Le coup du grand retour de la dictée
Par Société des agrégés, le 21 septembre 2015
L’annonce de Najat Vallaud-Belkacem sur la dictée quotidienne à remettre au goût du jour dans les écoles a été récemment interprétée comme un coup politique. Or cette annonce, faite au moment de la publication des nouveaux programmes, loin d’être une volte-face devant le jargon et l’absurdité des précédentes moutures, illustre surtout les contradictions dans lesquelles se débat notre école et la regrettable vacuité des discours en matière d’éducation.
Le même jour, il fallait écouter Michel Lussault, président du Conseil supérieur des programmes, pontifier et expliquer ce qu’est une dictée. On l’entendit gloser abondamment sur la définition large de ce mot : la dictée se trouvait dans toutes les disciplines, par exemple en arts plastiques, lorsque le professeur énonçait une consigne. Usage bien flottant du vocabulaire et bien préoccupant quand il s’agit d’un concepteur de programmes mais très répandu depuis longtemps dans l’Education nationale.

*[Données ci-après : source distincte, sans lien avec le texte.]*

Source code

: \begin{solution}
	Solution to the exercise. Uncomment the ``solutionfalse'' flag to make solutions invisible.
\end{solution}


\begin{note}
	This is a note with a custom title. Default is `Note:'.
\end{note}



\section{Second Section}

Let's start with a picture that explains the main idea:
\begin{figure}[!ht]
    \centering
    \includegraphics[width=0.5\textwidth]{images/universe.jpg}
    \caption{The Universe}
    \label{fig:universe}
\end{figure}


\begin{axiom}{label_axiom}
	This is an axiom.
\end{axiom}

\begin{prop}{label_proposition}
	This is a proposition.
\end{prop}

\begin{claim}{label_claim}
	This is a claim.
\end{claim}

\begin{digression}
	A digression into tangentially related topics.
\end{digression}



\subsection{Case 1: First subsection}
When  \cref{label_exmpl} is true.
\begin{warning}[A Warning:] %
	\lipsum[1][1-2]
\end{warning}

Bref, on a compris que ce prétendu retour à la dictée et à l’entraînement n’est qu’un nouvel avatar de l’agitation et de la diarrhée verbale qui aboutissent à la liste illimitée des contradictions propres à l’Education nationale : prôner la liberté pédagogique du professeur tout en l’enfermant dans de strictes limites, se prononcer pour l’effort et l’entraînement tout en promouvant le jeu et l’utilisation débridée du numérique, appeler l’école à revenir aux fondamentaux tout en ajoutant à ses missions le développement durable et le code de la route, rappeler l’importance de la maîtrise du français tout en en diminuant les horaires, expliquer que l’école libère et apprend à être autonome tout en mettant en place un catéchisme idéologique qui n’a de citoyen et de républicain que le nom.

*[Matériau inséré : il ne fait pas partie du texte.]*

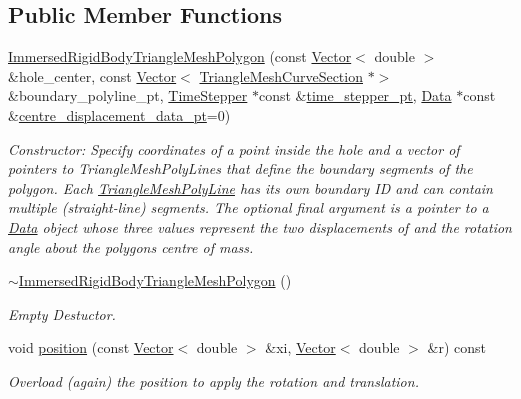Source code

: \subsection*{Public Member Functions}
\begin{DoxyCompactItemize}
\item 
\hyperlink{classoomph_1_1ImmersedRigidBodyTriangleMeshPolygon_a048f25b4b6b89a1f992e491d9f3aa75f}{Immersed\+Rigid\+Body\+Triangle\+Mesh\+Polygon} (const \hyperlink{classoomph_1_1Vector}{Vector}$<$ double $>$ \&hole\+\_\+center, const \hyperlink{classoomph_1_1Vector}{Vector}$<$ \hyperlink{classoomph_1_1TriangleMeshCurveSection}{Triangle\+Mesh\+Curve\+Section} $\ast$$>$ \&boundary\+\_\+polyline\+\_\+pt, \hyperlink{classoomph_1_1TimeStepper}{Time\+Stepper} $\ast$const \&\hyperlink{classoomph_1_1GeomObject_a3c92023891dd4a0e818022f467eeb7f1}{time\+\_\+stepper\+\_\+pt}, \hyperlink{classoomph_1_1Data}{Data} $\ast$const \&\hyperlink{classoomph_1_1ImmersedRigidBodyElement_ac1e912d596869720566ab2264aa60d6c}{centre\+\_\+displacement\+\_\+data\+\_\+pt}=0)
\begin{DoxyCompactList}\small\item\em Constructor\+: Specify coordinates of a point inside the hole and a vector of pointers to Triangle\+Mesh\+Poly\+Lines that define the boundary segments of the polygon. Each \hyperlink{classoomph_1_1TriangleMeshPolyLine}{Triangle\+Mesh\+Poly\+Line} has its own boundary ID and can contain multiple (straight-\/line) segments. The optional final argument is a pointer to a \hyperlink{classoomph_1_1Data}{Data} object whose three values represent the two displacements of and the rotation angle about the polygon\textquotesingle{}s centre of mass. \end{DoxyCompactList}\item 
\hyperlink{classoomph_1_1ImmersedRigidBodyTriangleMeshPolygon_aae9a79d69a367e1f552a91454c448289}{$\sim$\+Immersed\+Rigid\+Body\+Triangle\+Mesh\+Polygon} ()
\begin{DoxyCompactList}\small\item\em Empty Destuctor. \end{DoxyCompactList}\item 
void \hyperlink{classoomph_1_1ImmersedRigidBodyTriangleMeshPolygon_a29e3518f6fcdaeead14ae41f11e6fb5d}{position} (const \hyperlink{classoomph_1_1Vector}{Vector}$<$ double $>$ \&xi, \hyperlink{classoomph_1_1Vector}{Vector}$<$ double $>$ \&r) const
\begin{DoxyCompactList}\small\item\em Overload (again) the position to apply the rotation and translation. \end{DoxyCompactList}\item 
$$
\end{DoxyCompactItemize}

Depuis longtemps, toutes les campagnes de communication de l’Education nationale visent à faire croire qu’on offre aux élèves de la haute-couture et du sur-mesure quand les professeurs, sous l’effet des réformes successives, ne peuvent fournir que du prêt-à-porter. À prétendre que tout ministre est un grand réformateur et tout professeur un ennemi du progrès. À expliquer aux parents, à grand renfort de documents colorés, que les professeurs ont tous les moyens pour faire réussir leurs enfants. De là à faire entendre à l’opinion que les professeurs sont les seuls responsables de l’échec de l’école quand il serait extrêmement simple d’y remédier… il n’y a qu’un pas, vite franchi par l’annonce du retour de la dictée.